EXERCISE: Read the data line by line and say how many lines contain the string "author", giving the number alone.
+ + +
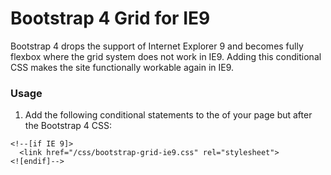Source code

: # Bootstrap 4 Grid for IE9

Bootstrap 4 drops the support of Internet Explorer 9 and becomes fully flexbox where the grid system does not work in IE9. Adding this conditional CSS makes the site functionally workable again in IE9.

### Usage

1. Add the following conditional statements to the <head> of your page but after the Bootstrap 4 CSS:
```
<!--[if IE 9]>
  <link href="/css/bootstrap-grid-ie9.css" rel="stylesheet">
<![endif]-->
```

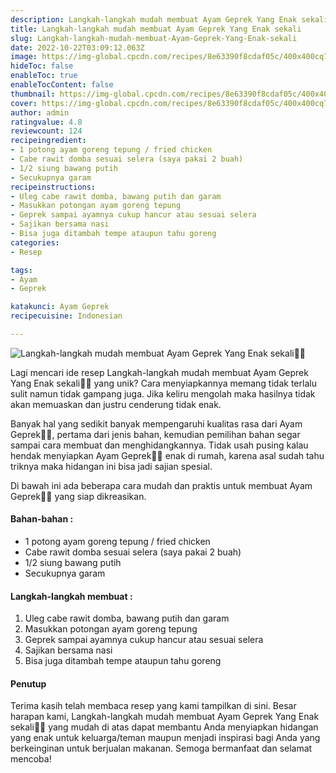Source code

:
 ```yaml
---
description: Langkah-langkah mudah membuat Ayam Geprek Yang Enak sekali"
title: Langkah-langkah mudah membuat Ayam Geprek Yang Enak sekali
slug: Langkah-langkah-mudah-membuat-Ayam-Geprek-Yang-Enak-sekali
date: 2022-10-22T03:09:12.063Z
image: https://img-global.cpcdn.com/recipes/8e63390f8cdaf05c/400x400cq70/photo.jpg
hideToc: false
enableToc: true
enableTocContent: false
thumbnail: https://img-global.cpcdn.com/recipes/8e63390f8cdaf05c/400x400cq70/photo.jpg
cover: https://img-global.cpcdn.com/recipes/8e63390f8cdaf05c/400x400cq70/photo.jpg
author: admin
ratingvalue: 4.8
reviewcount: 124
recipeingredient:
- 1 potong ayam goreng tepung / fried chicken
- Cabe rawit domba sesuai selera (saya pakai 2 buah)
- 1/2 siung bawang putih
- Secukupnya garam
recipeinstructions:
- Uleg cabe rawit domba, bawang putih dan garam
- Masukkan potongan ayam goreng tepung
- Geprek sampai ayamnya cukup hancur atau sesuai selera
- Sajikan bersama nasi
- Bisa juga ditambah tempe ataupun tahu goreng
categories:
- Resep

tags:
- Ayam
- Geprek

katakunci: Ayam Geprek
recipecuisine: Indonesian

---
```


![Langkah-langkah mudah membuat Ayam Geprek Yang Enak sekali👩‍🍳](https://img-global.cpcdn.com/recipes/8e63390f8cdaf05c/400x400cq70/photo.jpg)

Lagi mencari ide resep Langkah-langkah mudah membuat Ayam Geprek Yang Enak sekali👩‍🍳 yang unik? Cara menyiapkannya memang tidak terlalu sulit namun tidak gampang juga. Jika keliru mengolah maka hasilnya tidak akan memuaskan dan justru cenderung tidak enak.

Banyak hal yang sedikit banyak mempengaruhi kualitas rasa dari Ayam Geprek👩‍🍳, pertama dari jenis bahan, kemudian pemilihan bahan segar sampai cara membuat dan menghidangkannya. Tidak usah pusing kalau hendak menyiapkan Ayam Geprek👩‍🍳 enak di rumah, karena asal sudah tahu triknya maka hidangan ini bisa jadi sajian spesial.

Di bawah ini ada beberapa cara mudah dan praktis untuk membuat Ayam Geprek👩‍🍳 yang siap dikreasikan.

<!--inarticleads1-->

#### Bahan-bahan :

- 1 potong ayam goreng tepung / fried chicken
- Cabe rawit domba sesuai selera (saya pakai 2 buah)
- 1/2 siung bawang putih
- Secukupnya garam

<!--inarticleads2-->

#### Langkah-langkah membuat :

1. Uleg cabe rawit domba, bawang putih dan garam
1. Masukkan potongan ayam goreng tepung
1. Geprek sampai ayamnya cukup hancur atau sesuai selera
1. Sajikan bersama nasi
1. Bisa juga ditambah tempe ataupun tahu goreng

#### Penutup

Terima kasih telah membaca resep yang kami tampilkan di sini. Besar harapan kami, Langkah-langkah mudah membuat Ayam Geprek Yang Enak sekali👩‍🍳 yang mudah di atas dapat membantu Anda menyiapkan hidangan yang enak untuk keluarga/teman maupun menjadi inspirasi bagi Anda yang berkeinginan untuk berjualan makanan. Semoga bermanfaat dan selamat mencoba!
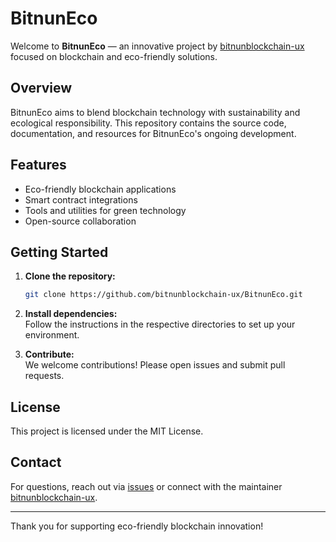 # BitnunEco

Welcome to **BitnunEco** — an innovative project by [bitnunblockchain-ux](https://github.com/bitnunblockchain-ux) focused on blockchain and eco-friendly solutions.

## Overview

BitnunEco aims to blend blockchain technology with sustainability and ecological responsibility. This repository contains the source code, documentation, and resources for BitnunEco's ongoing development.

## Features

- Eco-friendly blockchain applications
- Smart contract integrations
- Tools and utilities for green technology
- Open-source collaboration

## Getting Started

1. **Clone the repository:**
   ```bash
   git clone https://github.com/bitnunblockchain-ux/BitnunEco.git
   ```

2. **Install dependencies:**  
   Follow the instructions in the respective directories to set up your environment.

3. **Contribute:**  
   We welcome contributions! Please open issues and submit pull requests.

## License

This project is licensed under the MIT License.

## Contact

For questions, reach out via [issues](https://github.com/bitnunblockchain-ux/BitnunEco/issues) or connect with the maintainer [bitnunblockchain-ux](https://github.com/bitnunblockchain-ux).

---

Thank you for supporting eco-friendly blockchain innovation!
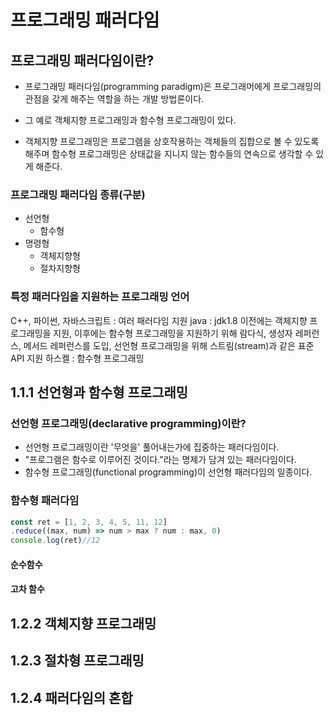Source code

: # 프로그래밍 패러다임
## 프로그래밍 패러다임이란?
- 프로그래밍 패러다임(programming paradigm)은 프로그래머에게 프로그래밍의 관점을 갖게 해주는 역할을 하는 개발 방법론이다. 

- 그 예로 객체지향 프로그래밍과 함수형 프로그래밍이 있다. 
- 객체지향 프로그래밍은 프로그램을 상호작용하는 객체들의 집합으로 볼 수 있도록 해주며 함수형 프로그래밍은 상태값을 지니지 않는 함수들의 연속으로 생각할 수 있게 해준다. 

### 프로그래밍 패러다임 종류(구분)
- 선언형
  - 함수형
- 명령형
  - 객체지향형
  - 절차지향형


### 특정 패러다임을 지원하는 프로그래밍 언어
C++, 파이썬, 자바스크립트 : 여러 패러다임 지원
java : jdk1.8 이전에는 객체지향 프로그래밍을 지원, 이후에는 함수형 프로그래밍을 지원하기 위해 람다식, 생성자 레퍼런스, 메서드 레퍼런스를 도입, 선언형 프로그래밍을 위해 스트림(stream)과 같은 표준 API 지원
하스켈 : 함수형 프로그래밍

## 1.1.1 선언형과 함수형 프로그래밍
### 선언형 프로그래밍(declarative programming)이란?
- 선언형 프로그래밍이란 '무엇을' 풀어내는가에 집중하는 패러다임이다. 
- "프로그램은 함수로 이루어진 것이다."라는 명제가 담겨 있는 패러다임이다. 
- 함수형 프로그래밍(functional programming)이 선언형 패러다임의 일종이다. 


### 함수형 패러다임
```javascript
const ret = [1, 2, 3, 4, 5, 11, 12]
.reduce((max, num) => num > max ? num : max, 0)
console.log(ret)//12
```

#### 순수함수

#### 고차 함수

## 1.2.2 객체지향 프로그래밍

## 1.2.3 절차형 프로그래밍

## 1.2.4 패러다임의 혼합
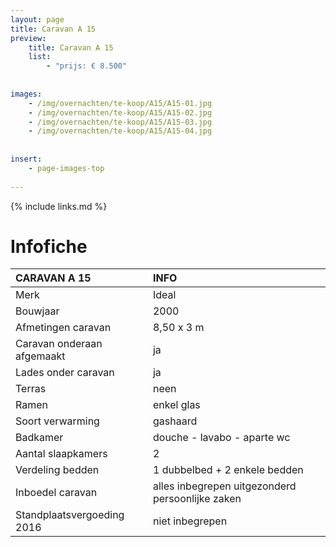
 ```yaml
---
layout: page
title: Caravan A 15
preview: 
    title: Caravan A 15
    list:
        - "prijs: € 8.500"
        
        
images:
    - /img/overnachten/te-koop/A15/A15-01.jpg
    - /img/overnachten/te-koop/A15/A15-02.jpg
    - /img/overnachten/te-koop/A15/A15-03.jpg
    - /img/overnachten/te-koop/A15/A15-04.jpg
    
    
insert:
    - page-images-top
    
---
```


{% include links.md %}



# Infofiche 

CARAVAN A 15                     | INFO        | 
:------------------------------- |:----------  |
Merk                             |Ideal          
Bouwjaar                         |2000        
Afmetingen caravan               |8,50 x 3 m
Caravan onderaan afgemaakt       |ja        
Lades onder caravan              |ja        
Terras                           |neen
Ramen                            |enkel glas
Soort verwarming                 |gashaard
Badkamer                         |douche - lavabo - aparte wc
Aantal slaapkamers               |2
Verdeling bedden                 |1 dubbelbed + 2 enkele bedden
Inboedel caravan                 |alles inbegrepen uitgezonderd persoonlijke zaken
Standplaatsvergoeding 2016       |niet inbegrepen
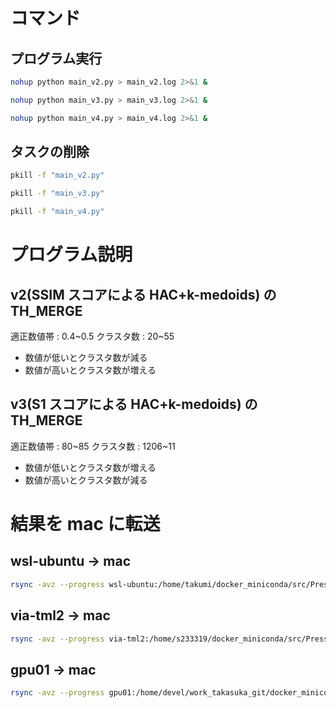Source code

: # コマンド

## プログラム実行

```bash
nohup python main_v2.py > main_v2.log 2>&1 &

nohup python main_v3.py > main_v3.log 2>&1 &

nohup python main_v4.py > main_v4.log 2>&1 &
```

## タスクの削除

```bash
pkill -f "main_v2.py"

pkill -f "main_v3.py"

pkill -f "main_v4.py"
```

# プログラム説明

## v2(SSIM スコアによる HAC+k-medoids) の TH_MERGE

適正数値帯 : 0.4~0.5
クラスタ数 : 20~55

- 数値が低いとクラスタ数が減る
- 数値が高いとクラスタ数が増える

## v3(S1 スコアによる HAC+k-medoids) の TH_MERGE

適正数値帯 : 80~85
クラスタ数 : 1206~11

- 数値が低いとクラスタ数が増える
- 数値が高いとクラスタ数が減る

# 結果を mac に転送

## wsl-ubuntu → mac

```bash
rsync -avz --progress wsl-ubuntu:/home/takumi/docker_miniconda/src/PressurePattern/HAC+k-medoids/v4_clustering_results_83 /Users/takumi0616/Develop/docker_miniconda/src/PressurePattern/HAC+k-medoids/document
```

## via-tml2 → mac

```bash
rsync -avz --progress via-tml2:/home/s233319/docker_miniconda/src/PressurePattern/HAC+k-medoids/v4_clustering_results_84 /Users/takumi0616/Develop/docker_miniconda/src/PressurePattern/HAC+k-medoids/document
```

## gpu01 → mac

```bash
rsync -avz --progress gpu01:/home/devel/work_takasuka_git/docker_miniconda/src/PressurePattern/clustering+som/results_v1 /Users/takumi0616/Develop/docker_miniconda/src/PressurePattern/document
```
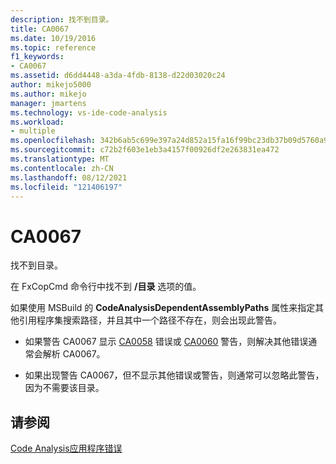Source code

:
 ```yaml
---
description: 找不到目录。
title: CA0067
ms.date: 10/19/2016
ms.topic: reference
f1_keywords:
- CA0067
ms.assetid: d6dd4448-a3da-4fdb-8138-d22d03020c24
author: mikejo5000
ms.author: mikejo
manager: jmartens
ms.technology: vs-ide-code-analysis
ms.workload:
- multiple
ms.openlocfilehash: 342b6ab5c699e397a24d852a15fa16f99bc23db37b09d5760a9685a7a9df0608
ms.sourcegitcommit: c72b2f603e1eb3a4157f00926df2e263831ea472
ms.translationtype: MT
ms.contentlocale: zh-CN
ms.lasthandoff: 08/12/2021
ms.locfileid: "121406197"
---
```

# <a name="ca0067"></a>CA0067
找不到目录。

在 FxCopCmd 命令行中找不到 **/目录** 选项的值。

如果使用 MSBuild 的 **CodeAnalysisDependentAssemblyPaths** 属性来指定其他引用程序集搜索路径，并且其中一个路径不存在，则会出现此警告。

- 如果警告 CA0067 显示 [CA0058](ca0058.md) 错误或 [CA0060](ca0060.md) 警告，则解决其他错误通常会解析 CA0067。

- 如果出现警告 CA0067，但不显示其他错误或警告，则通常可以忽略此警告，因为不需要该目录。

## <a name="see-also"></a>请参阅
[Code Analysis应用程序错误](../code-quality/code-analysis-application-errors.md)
+ + +
RESPONSE: 3